## Activity
Each line from the one containing "mir ſteht er" through the end of the entries below must be output exactly; no other line belongs.

## Records provided
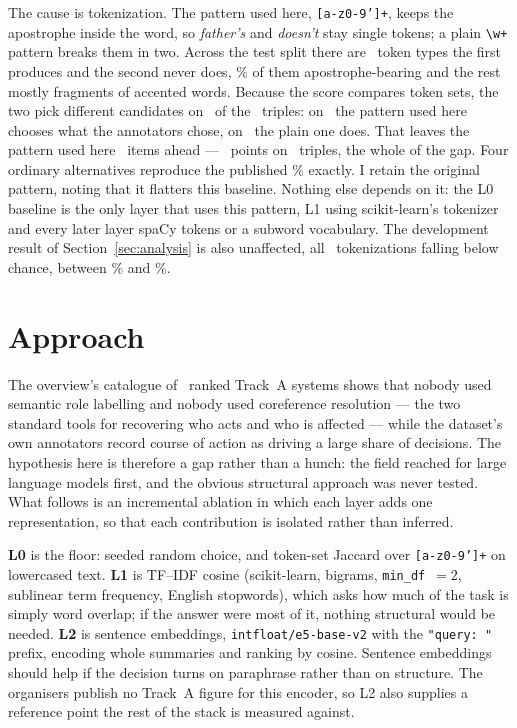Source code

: \documentclass[11pt,letterpaper,twocolumn]{article}
\begin{document}
The cause is tokenization. The pattern used here,
\texttt{[a-z0-9']+}, keeps the apostrophe inside the word, so \emph{father's}
and \emph{doesn't} stay single tokens; a plain \texttt{\textbackslash w+}
pattern breaks them in two.
Across the test split there are \JaccardDiffTypes\ token types the first
produces and the second never does, \JaccardDiffApostPct\% of them
apostrophe-bearing and the rest mostly fragments of accented words. Because the score compares token
sets, the two pick different candidates on \JaccardFlipN\ of the \TestN\
triples: on \JaccardFlipFor\ the pattern used here chooses what the annotators
chose, on \JaccardFlipAgainst\ the plain one does. That leaves the pattern used
here \JaccardGapItems\ items ahead --- \JaccardGapPts\ points on \TestN\
triples, the whole of the gap. Four ordinary alternatives reproduce the published
\PublishedJaccardTest\% exactly. I retain the original pattern, noting that it
flatters this baseline. Nothing else depends on it: the L0 baseline is the only
layer that uses this pattern, L1 using scikit-learn's tokenizer and every later
layer spaCy tokens or a subword vocabulary. The development result of
Section~\ref{sec:analysis} is also unaffected, all \JaccardVariantsN\
tokenizations falling below chance, between \JaccardMinVariant\% and
\JaccardMaxVariant\%.

\section{Approach}\label{sec:approach}
The overview's catalogue of \OfficialRankedA\ ranked Track~A systems shows that
nobody used semantic role labelling and nobody used coreference resolution
\citep{hatzel2026} --- the two standard tools for recovering who acts and who is
affected --- while the dataset's own annotators record course of action as
driving a large share of decisions. The hypothesis here is therefore a gap
rather than a hunch: the field reached for large language models first, and the
obvious structural approach was never tested. What follows is an incremental
ablation in which each layer adds one representation, so that each
contribution is isolated rather than inferred.

\textbf{L0} is the floor: seeded random choice, and token-set Jaccard over
\texttt{[a-z0-9']+} on lowercased text. \textbf{L1} is TF--IDF cosine
(scikit-learn, bigrams, \texttt{min\_df}~$=2$, sublinear term frequency,
English stopwords), which asks how much of the task is simply word overlap; if
the answer were most of it, nothing structural would be needed. \textbf{L2} is
sentence embeddings, \texttt{intfloat/e5-base-v2} \citep{e5} with the
\texttt{"query: "} prefix, encoding whole summaries and ranking by cosine.
Sentence embeddings should help if the decision turns on paraphrase rather than
on structure. The organisers publish no Track~A figure for this encoder, so L2
also supplies a reference point the rest of the stack is measured against.
\end{document}
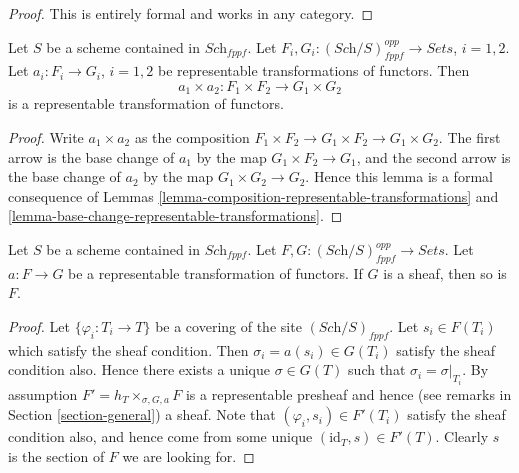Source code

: \begin{proof}
This is entirely formal and works in any category.
\end{proof}

\begin{lemma}
\label{lemma-product-representable-transformations}
Let $S$ be a scheme contained in $\textit{Sch}_{fppf}$.
Let $F_i, G_i : (\textit{Sch}/S)_{fppf}^{opp} \to \textit{Sets}$, $i = 1, 2$.
Let $a_i : F_i \to G_i$, $i = 1, 2$
be representable transformations of functors.
Then
$$
a_1 \times a_2 : F_1 \times F_2 \longrightarrow G_1 \times G_2
$$
is a representable transformation of functors.
\end{lemma}

\begin{proof}
Write $a_1 \times a_2$ as the composition
$F_1 \times F_2 \to G_1 \times F_2 \to G_1 \times G_2$.
The first arrow is the base change of $a_1$ by the map
$G_1 \times F_2 \to G_1$, and the second arrow
is the base change of $a_2$ by the map
$G_1 \times G_2 \to G_2$. Hence this lemma is a formal
consequence of Lemmas \ref{lemma-composition-representable-transformations}
and \ref{lemma-base-change-representable-transformations}.
\end{proof}

\begin{lemma}
\label{lemma-representable-transformation-to-sheaf}
Let $S$ be a scheme contained in $\textit{Sch}_{fppf}$.
Let $F, G : (\textit{Sch}/S)_{fppf}^{opp} \to \textit{Sets}$.
Let $a : F \to G$ be a representable transformation of functors.
If $G$ is a sheaf, then so is $F$.
\end{lemma}

\begin{proof}
Let $\{\varphi_i : T_i \to T\}$ be a covering of the site
$(\textit{Sch}/S)_{fppf}$.
Let $s_i \in F(T_i)$ which satisfy the sheaf condition.
Then $\sigma_i = a(s_i) \in G(T_i)$ satisfy the sheaf condition
also. Hence there exists a unique $\sigma \in G(T)$ such
that $\sigma_i = \sigma|_{T_i}$. By assumption
$F' = h_{T} \times_{\sigma, G, a} F$ is a representable presheaf
and hence (see remarks in Section \ref{section-general}) a sheaf.
Note that $(\varphi_i, s_i) \in F'(T_i)$ satisfy the
sheaf condition also, and hence come from some unique
$(\text{id}_T, s) \in F'(T)$. Clearly $s$ is the section of
$F$ we are looking for.
\end{proof}












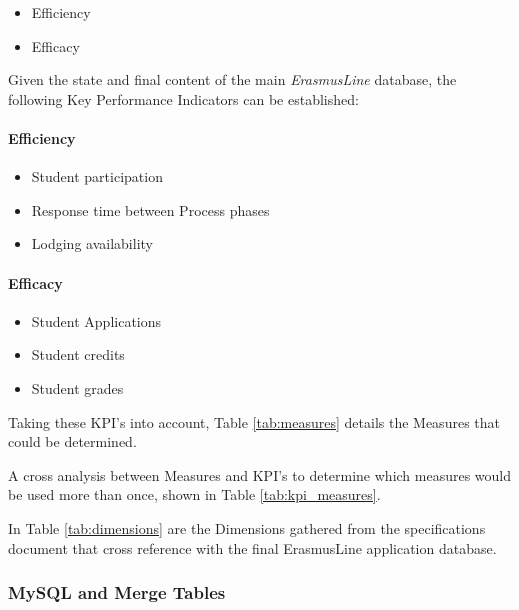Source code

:\begin{itemize}
  \item Efficiency
  \item Efficacy
\end{itemize}

Given the state and final content of the main \emph{ErasmusLine} database, the
following Key Performance Indicators can be established:

\paragraph{Efficiency}
\begin{itemize}
  \item Student participation
  \item Response time between Process phases
  \item Lodging availability
\end{itemize}

\paragraph{Efficacy}
\begin{itemize}
  \item Student Applications
  \item Student credits
  \item Student grades
\end{itemize}

Taking these KPI's into account, Table \ref{tab:measures} details the
Measures that could be determined.


A cross analysis between Measures and KPI's to determine which measures would
be used more than once, shown in Table \ref{tab:kpi_measures}.


In Table \ref{tab:dimensions} are the Dimensions gathered from the
specifications document that cross reference with the final ErasmusLine
application database.




\subsubsection{MySQL and Merge Tables}\label{ssec:mysql_merge}


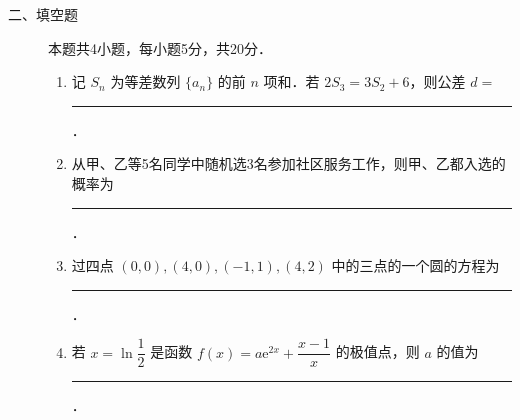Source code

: \begin{description}
    \item[二、填空题] 本题共4小题，每小题5分，共20分．
    \begin{enumerate}[leftmargin=5pt]
      \addtocounter{enumi}{+12}
        \item 记 $S_n$ 为等差数列 $\{a_n\}$ 的前 $n$ 项和．若 $2S_3=3S_2+6$，则公差 $d=$ \rule[-0.3ex]{3em}{0.4pt}．
        \item 从甲、乙等5名同学中随机选3名参加社区服务工作，则甲、乙都入选的概率为 \rule[-0.3ex]{3em}{0.4pt}．
        \item 过四点 $(0,0),(4,0),(-1,1),(4,2)$ 中的三点的一个圆的方程为 \rule[-0.3ex]{3em}{0.4pt}．
        \item 若 $x=\ln\dfrac{1}{2}$ 是函数 $f(x)=a\mathrm{e}^{2x}+\dfrac{x-1}{x}$ 的极值点，则 $a$ 的值为 \rule[-0.3ex]{3em}{0.4pt}．
    \end{enumerate}
\end{description}

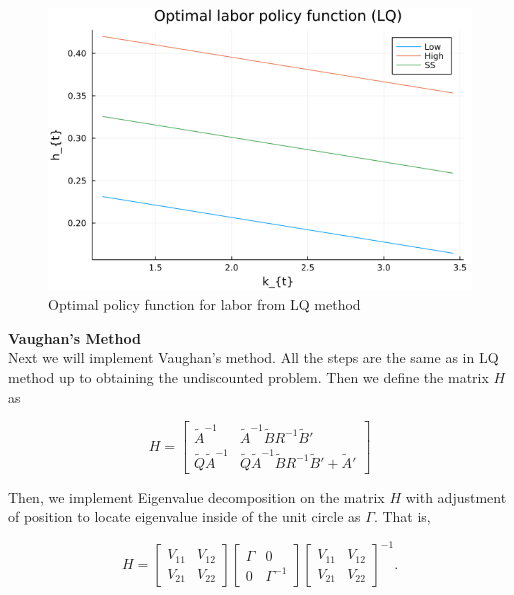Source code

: \documentclass{article}
\begin{document}
	\begin{figure}[htbp]
		\centering
		\includegraphics[scale=0.5]{hpol_LQ.png}
		\caption{Optimal policy function for labor from LQ method}
	\end{figure}
	 
	 
	 
	 \noindent\textbf{\Large Vaughan's Method} \\
	 
	 Next we will implement Vaughan's method. All the steps are the same as in LQ method up to obtaining the undiscounted problem. Then we define the matrix $H$ as 
	 
	 $$H = \begin{bmatrix} \tilde{A}^{-1} & \tilde{A}^{-1}\tilde{B}R^{-1}\tilde{B}' \\ \tilde{Q}\tilde{A}^{-1} & \tilde{Q}\tilde{A}^{-1}\tilde{B}R^{-1}\tilde{B}' + \tilde{A}'  \end{bmatrix}$$
	 
	 Then, we implement Eigenvalue decomposition on the matrix $H$ with adjustment of position to locate eigenvalue inside of the unit circle as $\Gamma$. That is,
	 
	 $$H = \begin{bmatrix} V_{11} & V_{12}\\  V_{21} &  V_{22} \end{bmatrix} \begin{bmatrix} \Gamma & 0 \\  0 &  \Gamma^{-1} \end{bmatrix} \begin{bmatrix} V_{11} & V_{12}\\  V_{21} &  V_{22} \end{bmatrix}^{-1}.$$
	 
\end{document}

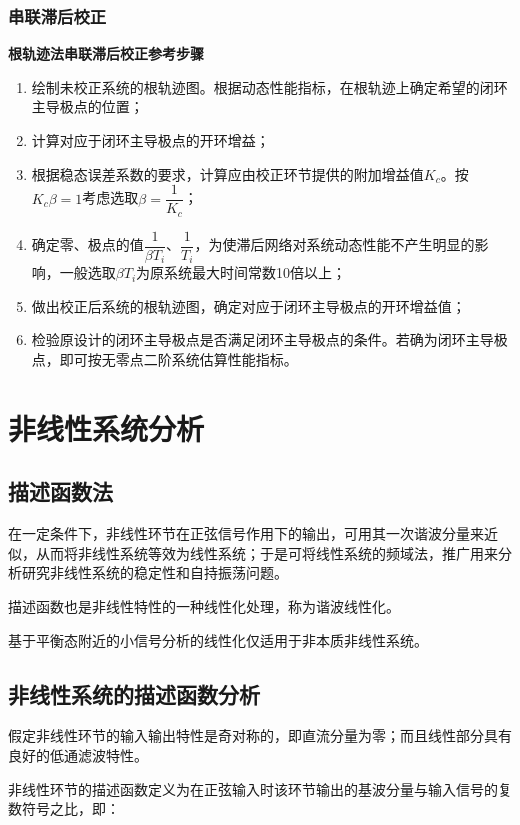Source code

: \documentclass[cn, blue, normal, 12pt]{elegantnote}
\begin{document}
\subsubsection{串联滞后校正}

\textbf{根轨迹法串联滞后校正参考步骤}

\begin{enumerate}
    \setlength{\itemsep}{6pt}
    \item 绘制未校正系统的根轨迹图。根据动态性能指标，在根轨迹上确定希望的闭环主导极点的位置；
    \item 计算对应于闭环主导极点的开环增益；
    \item 根据稳态误差系数的要求，计算应由校正环节提供的附加增益值$K_c$。按$K_c\beta=1$考虑选取$\beta=\dfrac{1}{K_c}$；
    \item 确定零、极点的值$\dfrac{1}{\beta T_i}$、$\dfrac{1}{T_i}$，为使滞后网络对系统动态性能不产生明显的影响，一般选取$\beta T_i$为原系统最大时间常数10倍以上；
    \item 做出校正后系统的根轨迹图，确定对应于闭环主导极点的开环增益值；
    \item 检验原设计的闭环主导极点是否满足闭环主导极点的条件。若确为闭环主导极点，即可按无零点二阶系统估算性能指标。
\end{enumerate}

\section{非线性系统分析}

\subsection{描述函数法}

在一定条件下，非线性环节在正弦信号作用下的输出，可用其一次谐波分量来近似，从而将非线性系统等效为线性系统；于是可将线性系统的频域法，推广用来分析研究非线性系统的稳定性和自持振荡问题。

描述函数也是非线性特性的一种线性化处理，称为谐波线性化。

基于平衡态附近的小信号分析的线性化仅适用于非本质非线性系统。

\subsection{非线性系统的描述函数分析}

假定非线性环节的输入输出特性是奇对称的，即直流分量为零；而且线性部分具有良好的低通滤波特性。

非线性环节的描述函数定义为在正弦输入时该环节输出的基波分量与输入信号的复数符号之比，即：
\end{document}
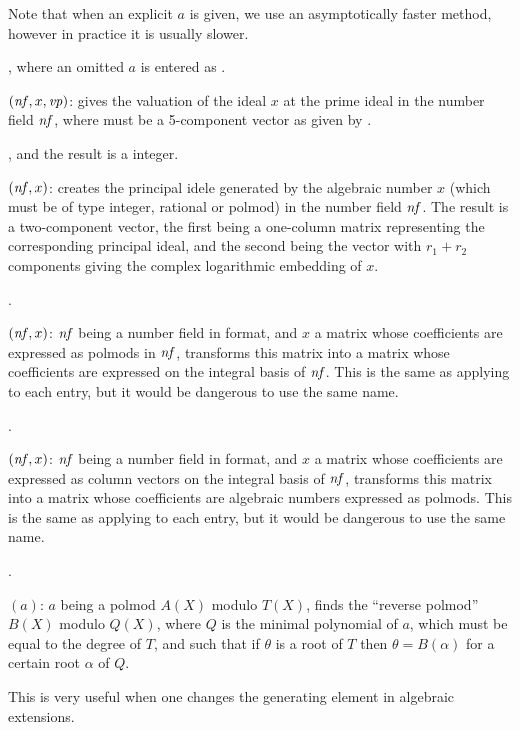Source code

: Note that when an explicit $a$ is given, we use an asymptotically faster
method, however in practice it is usually slower.

, where an omitted $a$ is entered as
.

$(\hbox{\it nf\/},x,\hbox{\it vp\/})$: gives the valuation of the
ideal $x$ at the prime ideal  in the number field $\hbox{\it nf\/}$,
where  must be a
5-component vector as given by .

, and the result is a 
integer.

$(\hbox{\it nf\/},x)$: creates the principal idele
generated by the algebraic number $x$ (which must be of type integer,
rational or polmod) in the number field $\hbox{\it nf\/}$. The result is a
two-component vector, the first being a one-column matrix representing the
corresponding principal ideal, and the second being the vector with $r_1+r_2$
components giving the complex logarithmic embedding of $x$.

.

$(\hbox{\it nf\/},x)$: $\hbox{\it nf\/}$ being a number field in
 format, and $x$ a matrix whose coefficients are expressed as
polmods in $\hbox{\it nf\/}$, transforms this matrix into a matrix whose
coefficients are expressed on the integral basis of $\hbox{\it nf\/}$. This is the
same as applying  to each entry, but it would be dangerous
to use the same name.

.

$(\hbox{\it nf\/},x)$: $\hbox{\it nf\/}$ being a number field in
 format, and $x$ a matrix whose coefficients are expressed as
column vectors on the integral basis of $\hbox{\it nf\/}$, transforms this matrix
into a matrix whose coefficients are algebraic numbers expressed as
polmods. This is the same as applying  to each entry, but
it would be dangerous to use the same name.

.

$(a)$: $a$ being a polmod $A(X)$ modulo $T(X)$, finds
the ``reverse polmod'' $B(X)$ modulo $Q(X)$, where $Q$ is the minimal
polynomial of $a$, which must be equal to the degree of $T$, and such that if
$\theta$ is a root of $T$ then $\theta=B(\alpha)$ for a certain root $\alpha$
of $Q$.

This is very useful when one changes the generating element in algebraic
extensions.

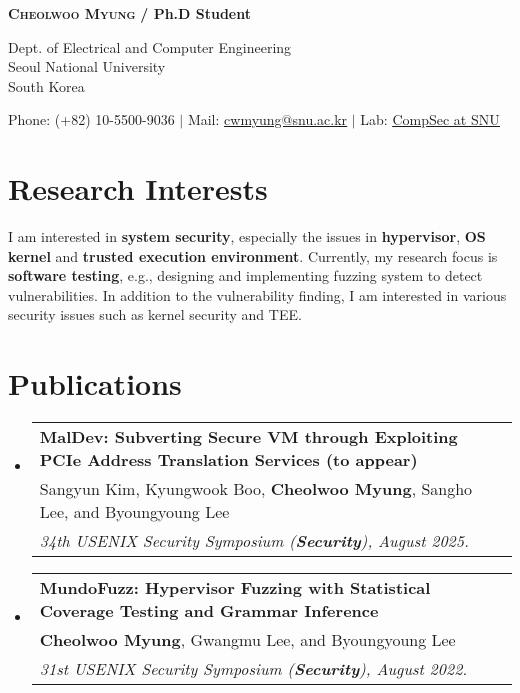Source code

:\documentclass[letterpaper,11pt]{article}
\makeatletter
\newcommand{\pubSubheading}[3]{
  \vspace{0pt}\item
    \begin{tabular*}{0.97\textwidth}[t]{l@{\extracolsep{\fill}}r}
      \vspace{5pt}
      \textbf{#1} \\ \vspace{5pt}
      #2 \\
      \textit{\small#3}
    \end{tabular*}\vspace{-7pt}
}
\newcommand{\resumeSubHeadingListStart}{\begin{itemize}[leftmargin=0.15in, label={}]}
\newcommand{\resumeSubHeadingListEnd}{\end{itemize}}
\makeatother
\begin{document}


\begin{center}
    \textbf{\Huge \scshape Cheolwoo Myung} \textbf{ /  Ph.D Student} \\ \vspace{10pt}
    
    Dept. of Electrical and Computer Engineering \\
    Seoul National University \\
    South Korea \\ \vspace{10pt}
    
    \small Phone: (+82) 10-5500-9036 $|$ Mail: \href{mailto:cwmyung@snu.ac.kr}{\underline{cwmyung@snu.ac.kr}} $|$ 
    Lab: \href{https://compsec.snu.ac.kr}{\underline{CompSec at SNU}}
\end{center}

\vspace{15pt}
\section{Research Interests}

I am interested in \textbf{system security}, especially the issues in \textbf{hypervisor}, \textbf{OS kernel} and \textbf{trusted execution environment}.
Currently, my research focus is \textbf{software testing}, e.g., designing and implementing fuzzing system to detect vulnerabilities. In addition to the vulnerability finding, I am interested in various security issues such as kernel security and TEE.

\vspace{10pt}

\section{Publications}
  \resumeSubHeadingListStart

    \pubSubheading
      {MalDev: Subverting Secure VM through Exploiting PCIe Address Translation Services (to appear)}
      {Sangyun Kim, Kyungwook Boo, \textbf{Cheolwoo Myung}, Sangho Lee, and Byoungyoung Lee}
      {34th USENIX Security Symposium (\textbf{Security}), August 2025.}
      \vspace{5pt}

    \pubSubheading
      {MundoFuzz: Hypervisor Fuzzing with Statistical Coverage Testing and Grammar Inference}
      {\textbf{Cheolwoo Myung}, Gwangmu Lee, and Byoungyoung Lee}
      {31st USENIX Security Symposium (\textbf{Security}), August 2022.}
  \resumeSubHeadingListEnd
\end{document}
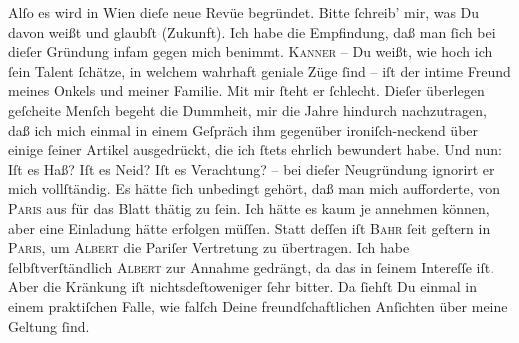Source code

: \pstart
           Alſo es \strikeout{\textcolor{gray}{wa}} wird in Wien dieſe neue Revüe begründet. Bitte ſchreib’ mir, was Du
               davon weißt und glaubſt (Zukunft). Ich habe die Empfindung, daß man ſich bei dieſer
               Gründung infam gegen mich benimmt. \textsc{Kanner} – Du weißt, wie hoch ich ſein Talent ſchätze, in welchem {\pb}wahrhaft geniale Züge ſind – iſt der intime Freund meines Onkels und meiner Familie. Mit
               mir ſteht er ſchlecht. Dieſer überlegen geſcheite Menſch begeht die Dummheit, mir die Jahre hindurch
               nachzutragen, daß ich mich einmal in einem Geſpräch  ihm gegenüber ironiſch-neckend über einige ſeiner Artikel ausgedrückt,
               die ich ſtets ehrlich bewundert habe. Und nun: Iſt es Haß? Iſt es Neid? Iſt es
               Verachtung? – bei dieſer Neugründung ignorirt er mich vollſtändig. Es hätte {\pb}ſich unbedingt gehört, daß man mich aufforderte, von
                  \textsc{Paris} aus für das Blatt thätig
               zu ſein. Ich hätte es kaum je annehmen können, aber eine Einladung hätte erfolgen
               müſſen. Statt deſſen iſt \textsc{Bahr} ſeit geſtern in \textsc{Paris}, um \textsc{Albert} die Pariſer Vertretung zu übertragen. Ich
               habe ſelbſtverſtändlich \textsc{Albert} zur Annahme gedrängt, da das in ſeinem Intereſſe iſt\textcolor{gray}{.} Aber
               die Kränkung iſt nichtsdeſtoweniger ſehr bitter. Da ſiehſt Du einmal in einem
               praktiſchen Falle, wie falſch Deine freundſchaftlichen Anſichten über meine Geltung
               ſind.\pend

## Reply to the task
               mir ſteht er ſchlecht. Dieſer überlegen geſcheite Menſch begeht die Dummheit, mir die Jahre hindurch
               nachzutragen, daß ich mich einmal in einem Geſpräch  ihm gegenüber ironiſch-neckend über einige ſeiner Artikel ausgedrückt,
               die ich ſtets ehrlich bewundert habe. Und nun: Iſt es Haß? Iſt es Neid? Iſt es
               Verachtung? – bei dieſer Neugründung ignorirt er mich vollſtändig. Es hätte {\pb}ſich unbedingt gehört, daß man mich aufforderte, von
                  \textsc{Paris} aus für das Blatt thätig
               zu ſein. Ich hätte es kaum je annehmen können, aber eine Einladung hätte erfolgen
               müſſen. Statt deſſen iſt \textsc{Bahr} ſeit geſtern in \textsc{Paris}, um \textsc{Albert} die Pariſer Vertretung zu übertragen. Ich
               habe ſelbſtverſtändlich \textsc{Albert} zur Annahme gedrängt, da das in ſeinem Intereſſe iſt\textcolor{gray}{.} Aber
               die Kränkung iſt nichtsdeſtoweniger ſehr bitter. Da ſiehſt Du einmal in einem
               praktiſchen Falle, wie falſch Deine freundſchaftlichen Anſichten über meine Geltung
               ſind.\pend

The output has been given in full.